§ WHAT THIS TASK INVOLVES: Copy out each entry precisely; no image belongs in the result.

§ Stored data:
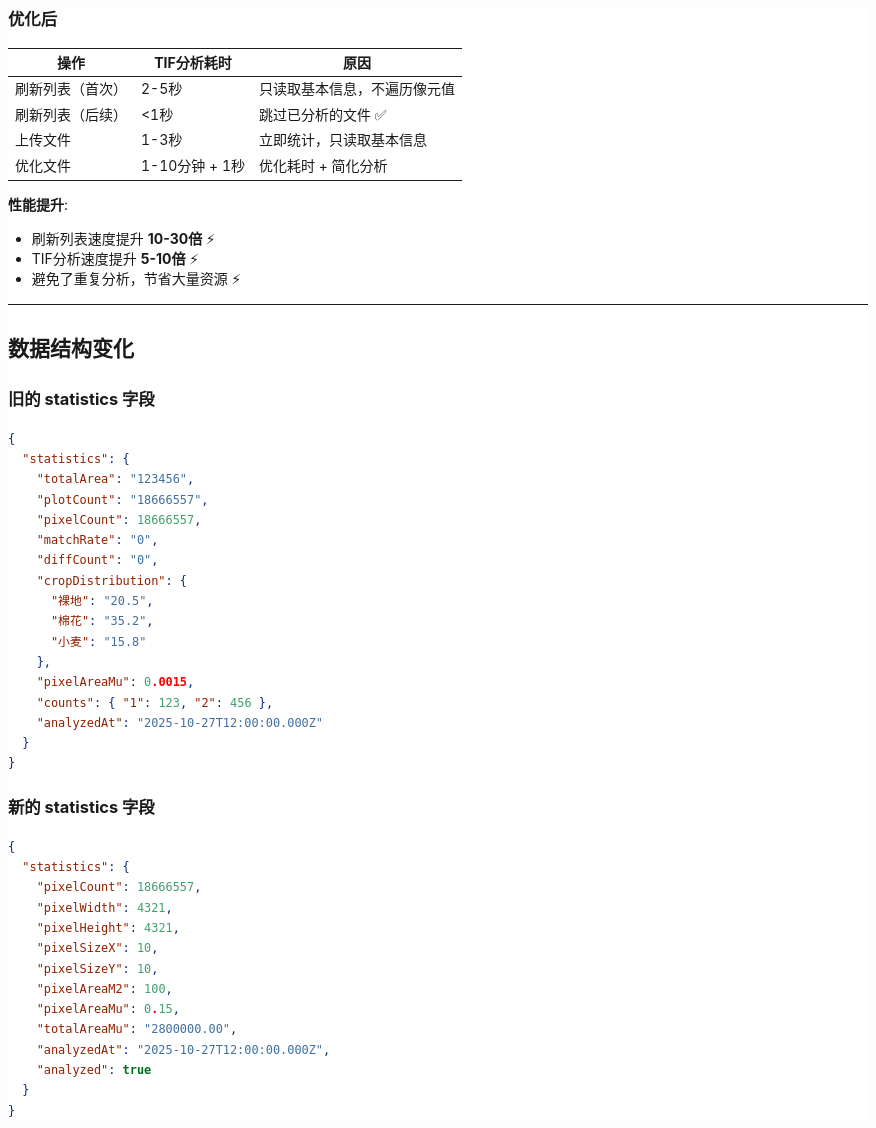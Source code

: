 ### 优化后

| 操作 | TIF分析耗时 | 原因 |
|------|-----------|------|
| 刷新列表（首次） | 2-5秒 | 只读取基本信息，不遍历像元值 |
| 刷新列表（后续） | <1秒 | 跳过已分析的文件 ✅ |
| 上传文件 | 1-3秒 | 立即统计，只读取基本信息 |
| 优化文件 | 1-10分钟 + 1秒 | 优化耗时 + 简化分析 |

**性能提升**:
- 刷新列表速度提升 **10-30倍** ⚡
- TIF分析速度提升 **5-10倍** ⚡
- 避免了重复分析，节省大量资源 ⚡

---

## 数据结构变化

### 旧的 statistics 字段

```json
{
  "statistics": {
    "totalArea": "123456",
    "plotCount": "18666557",
    "pixelCount": 18666557,
    "matchRate": "0",
    "diffCount": "0",
    "cropDistribution": {
      "裸地": "20.5",
      "棉花": "35.2",
      "小麦": "15.8"
    },
    "pixelAreaMu": 0.0015,
    "counts": { "1": 123, "2": 456 },
    "analyzedAt": "2025-10-27T12:00:00.000Z"
  }
}
```

### 新的 statistics 字段

```json
{
  "statistics": {
    "pixelCount": 18666557,
    "pixelWidth": 4321,
    "pixelHeight": 4321,
    "pixelSizeX": 10,
    "pixelSizeY": 10,
    "pixelAreaM2": 100,
    "pixelAreaMu": 0.15,
    "totalAreaMu": "2800000.00",
    "analyzedAt": "2025-10-27T12:00:00.000Z",
    "analyzed": true
  }
}
```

§ EXERCISE SOLUTION:
Source code

: ### 优化后

| 操作 | TIF分析耗时 | 原因 |
|------|-----------|------|
| 刷新列表（首次） | 2-5秒 | 只读取基本信息，不遍历像元值 |
| 刷新列表（后续） | <1秒 | 跳过已分析的文件 ✅ |
| 上传文件 | 1-3秒 | 立即统计，只读取基本信息 |
| 优化文件 | 1-10分钟 + 1秒 | 优化耗时 + 简化分析 |

**性能提升**:
- 刷新列表速度提升 **10-30倍** ⚡
- TIF分析速度提升 **5-10倍** ⚡
- 避免了重复分析，节省大量资源 ⚡

---

## 数据结构变化

### 旧的 statistics 字段

```json
{
  "statistics": {
    "totalArea": "123456",
    "plotCount": "18666557",
    "pixelCount": 18666557,
    "matchRate": "0",
    "diffCount": "0",
    "cropDistribution": {
      "裸地": "20.5",
      "棉花": "35.2",
      "小麦": "15.8"
    },
    "pixelAreaMu": 0.0015,
    "counts": { "1": 123, "2": 456 },
    "analyzedAt": "2025-10-27T12:00:00.000Z"
  }
}
```

### 新的 statistics 字段

```json
{
  "statistics": {
    "pixelCount": 18666557,
    "pixelWidth": 4321,
    "pixelHeight": 4321,
    "pixelSizeX": 10,
    "pixelSizeY": 10,
    "pixelAreaM2": 100,
    "pixelAreaMu": 0.15,
    "totalAreaMu": "2800000.00",
    "analyzedAt": "2025-10-27T12:00:00.000Z",
    "analyzed": true
  }
}
```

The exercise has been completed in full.